The tree guys had just spent the morning pulling a big old oak off a little girl’s bedroom, and although we were so sad about losing our tree, ohmygoodness, are we happy indeed that we all escaped without injury (and that the little girl was okay too).   

All of us walked away happy — the kids because they got to watch the tree men work from the window (yay!), my husband and I because we were all safe (and we’ll get to plant our garden again now that the sun’s rays will warm the ground), and the tree men because they got a bit of work in and made the right recommendation as well.  All of us were happy — that is, except the squirrels.

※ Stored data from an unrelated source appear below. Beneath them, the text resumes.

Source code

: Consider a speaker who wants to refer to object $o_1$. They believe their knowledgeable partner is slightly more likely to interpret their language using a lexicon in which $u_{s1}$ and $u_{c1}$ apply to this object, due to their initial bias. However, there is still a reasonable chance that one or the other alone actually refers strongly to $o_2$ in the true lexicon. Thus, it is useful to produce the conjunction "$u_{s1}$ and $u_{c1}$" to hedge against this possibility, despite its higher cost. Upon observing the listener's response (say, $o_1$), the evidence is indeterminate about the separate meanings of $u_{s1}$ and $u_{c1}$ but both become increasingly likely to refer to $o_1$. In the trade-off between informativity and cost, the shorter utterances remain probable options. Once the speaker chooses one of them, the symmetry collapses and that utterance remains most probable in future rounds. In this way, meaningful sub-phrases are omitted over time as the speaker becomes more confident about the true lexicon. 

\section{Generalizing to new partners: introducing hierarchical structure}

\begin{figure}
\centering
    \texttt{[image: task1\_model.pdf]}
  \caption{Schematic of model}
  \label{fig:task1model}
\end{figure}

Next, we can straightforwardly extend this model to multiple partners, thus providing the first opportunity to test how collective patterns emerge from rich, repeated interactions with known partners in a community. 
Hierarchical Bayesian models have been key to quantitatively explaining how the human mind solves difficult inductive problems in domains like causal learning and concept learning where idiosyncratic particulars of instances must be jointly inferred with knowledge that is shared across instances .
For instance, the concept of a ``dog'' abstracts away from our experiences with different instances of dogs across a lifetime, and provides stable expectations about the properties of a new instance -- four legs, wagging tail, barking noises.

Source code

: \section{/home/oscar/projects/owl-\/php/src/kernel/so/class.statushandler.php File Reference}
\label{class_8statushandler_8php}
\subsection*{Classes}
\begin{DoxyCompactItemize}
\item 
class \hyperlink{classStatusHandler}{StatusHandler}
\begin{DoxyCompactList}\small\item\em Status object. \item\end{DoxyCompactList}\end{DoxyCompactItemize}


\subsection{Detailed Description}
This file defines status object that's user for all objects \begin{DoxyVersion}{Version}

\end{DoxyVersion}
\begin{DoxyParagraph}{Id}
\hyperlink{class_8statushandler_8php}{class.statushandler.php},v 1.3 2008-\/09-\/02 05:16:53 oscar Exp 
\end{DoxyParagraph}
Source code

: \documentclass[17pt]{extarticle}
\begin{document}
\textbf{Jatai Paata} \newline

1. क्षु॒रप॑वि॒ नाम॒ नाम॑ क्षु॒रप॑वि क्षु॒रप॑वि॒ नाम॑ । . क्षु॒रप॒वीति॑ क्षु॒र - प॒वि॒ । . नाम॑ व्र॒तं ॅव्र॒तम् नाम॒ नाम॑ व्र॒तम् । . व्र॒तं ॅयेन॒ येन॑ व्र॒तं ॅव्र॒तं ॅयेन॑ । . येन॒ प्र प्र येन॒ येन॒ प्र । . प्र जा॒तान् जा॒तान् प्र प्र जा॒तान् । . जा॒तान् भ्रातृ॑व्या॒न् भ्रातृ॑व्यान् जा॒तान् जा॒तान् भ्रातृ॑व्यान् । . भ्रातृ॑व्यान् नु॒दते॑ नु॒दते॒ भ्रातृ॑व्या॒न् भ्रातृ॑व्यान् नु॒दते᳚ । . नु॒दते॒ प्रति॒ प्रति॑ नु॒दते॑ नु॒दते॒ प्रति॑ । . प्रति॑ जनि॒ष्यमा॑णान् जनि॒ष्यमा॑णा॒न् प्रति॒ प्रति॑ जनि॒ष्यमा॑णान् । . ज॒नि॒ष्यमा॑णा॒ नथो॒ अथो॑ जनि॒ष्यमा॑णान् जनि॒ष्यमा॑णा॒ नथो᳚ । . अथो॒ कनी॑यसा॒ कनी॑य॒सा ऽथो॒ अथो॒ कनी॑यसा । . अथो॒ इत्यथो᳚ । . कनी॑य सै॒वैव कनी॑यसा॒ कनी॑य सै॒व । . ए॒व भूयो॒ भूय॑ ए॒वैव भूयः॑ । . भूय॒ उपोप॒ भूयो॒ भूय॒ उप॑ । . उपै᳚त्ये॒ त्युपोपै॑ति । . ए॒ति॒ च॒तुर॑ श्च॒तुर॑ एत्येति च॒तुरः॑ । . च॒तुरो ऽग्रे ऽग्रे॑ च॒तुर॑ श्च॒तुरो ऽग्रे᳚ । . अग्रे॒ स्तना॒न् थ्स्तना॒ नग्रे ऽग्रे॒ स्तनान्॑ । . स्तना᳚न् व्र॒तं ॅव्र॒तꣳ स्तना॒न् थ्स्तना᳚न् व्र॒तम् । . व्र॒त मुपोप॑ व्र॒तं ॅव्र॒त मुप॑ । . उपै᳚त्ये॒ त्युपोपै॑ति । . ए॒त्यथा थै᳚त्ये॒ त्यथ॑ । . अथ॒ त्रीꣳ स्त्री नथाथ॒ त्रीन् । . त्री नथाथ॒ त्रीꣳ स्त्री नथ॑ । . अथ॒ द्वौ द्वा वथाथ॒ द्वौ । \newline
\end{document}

A black squirrel walked up to the french doors yesterday, hopped up on the step, and put his little paw on the door, and looked right at him.  He cocked his head, and my husband swears he could almost hear the squirrel say, “Where’s the tree?  What happened to my tree?”

This guy seems similarly confused:

Where's the tree?He sat there for the longest time, trying to fathom what had happened, trying to adjust to the change.

Day 3, Chemo 2010: I’m okay.  No vomiting still.  No sores yet on my hands or feet.  My gut is a bit wrecked today, but that could have been last night’s pizza.  (Shh.  Don’t tell my lymphedema therapist.  I’m supposed to be giving up breads and pasta, to reduce the inflammation in my arms and hand.)  I’m tired, but when am I not?  So far, so good!  YAY!